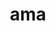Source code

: ---
category: 3-letters
denotation: null
name: ama
reference_link: https://www.etymonline.com/word/ama
root_language: null
root_name: null
title: ama
type: free
word_sums:
- respelling: ama
  sum: 'Ama + '
---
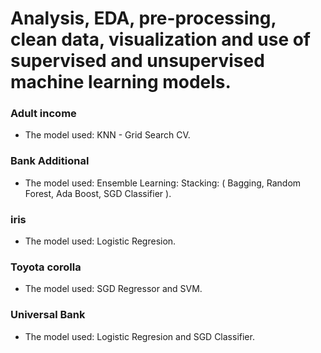 #  Analysis, EDA, pre-processing, clean data, visualization and use of supervised and unsupervised machine learning models.



###  Adult income
* The model used: KNN - Grid Search CV.

### Bank Additional 
* The model used: Ensemble Learning:
  Stacking: ( Bagging,
              Random Forest,
              Ada Boost,
              SGD Classifier
            ).

### iris
* The model used: Logistic Regresion.

### Toyota corolla 
* The model used: SGD Regressor and SVM.

### Universal Bank
* The model used: Logistic Regresion and SGD Classifier.

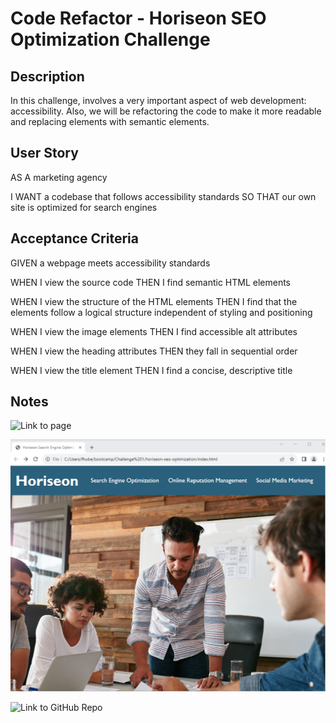 # Code Refactor - Horiseon SEO Optimization Challenge

## Description
In this challenge, involves a very important aspect of web development: accessibility.  Also, we will be refactoring the code to make it more readable and replacing elements with semantic elements.

## User Story
AS A marketing agency

I WANT a codebase that follows accessibility standards
SO THAT our own site is optimized for search engines

## Acceptance Criteria
GIVEN a webpage meets accessibility standards

WHEN I view the source code
THEN I find semantic HTML elements

WHEN I view the structure of the HTML elements
THEN I find that the elements follow a logical structure independent of styling and positioning

WHEN I view the image elements
THEN I find accessible alt attributes

WHEN I view the heading attributes
THEN they fall in sequential order

WHEN I view the title element
THEN I find a concise, descriptive title

## Notes
![Link to page](https://fhubert1.github.io/horiseon-seo-optimization/)

![Screenshot home page](./images/HoriseonHomepage.png)

![Link to GitHub Repo](https://github.com/fhubert1/horiseon-seo-optimization)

* [Exercise directions]
This exercise asks for the data above to be given again exactly, without pictures.

* [Solution to the exercise]
Source code

: ---
category: 3-letters
denotation: null
name: ama
reference_link: https://www.etymonline.com/word/ama
root_language: null
root_name: null
title: ama
type: free
word_sums:
- respelling: ama
  sum: 'Ama + '
---
 #  Analysis, EDA, pre-processing, clean data, visualization and use of supervised and unsupervised machine learning models.



###  Adult income
* The model used: KNN - Grid Search CV.

### Bank Additional 
* The model used: Ensemble Learning:
  Stacking: ( Bagging,
              Random Forest,
              Ada Boost,
              SGD Classifier
            ).

### iris
* The model used: Logistic Regresion.

### Toyota corolla 
* The model used: SGD Regressor and SVM.

### Universal Bank
* The model used: Logistic Regresion and SGD Classifier.

 # Code Refactor - Horiseon SEO Optimization Challenge

## Description
In this challenge, involves a very important aspect of web development: accessibility.  Also, we will be refactoring the code to make it more readable and replacing elements with semantic elements.

## User Story
AS A marketing agency

I WANT a codebase that follows accessibility standards
SO THAT our own site is optimized for search engines

## Acceptance Criteria
GIVEN a webpage meets accessibility standards

WHEN I view the source code
THEN I find semantic HTML elements

WHEN I view the structure of the HTML elements
THEN I find that the elements follow a logical structure independent of styling and positioning

WHEN I view the image elements
THEN I find accessible alt attributes

WHEN I view the heading attributes
THEN they fall in sequential order

WHEN I view the title element
THEN I find a concise, descriptive title

## Notes
![Link to page](https://fhubert1.github.io/horiseon-seo-optimization/)

![Screenshot home page](./images/HoriseonHomepage.png)

![Link to GitHub Repo](https://github.com/fhubert1/horiseon-seo-optimization)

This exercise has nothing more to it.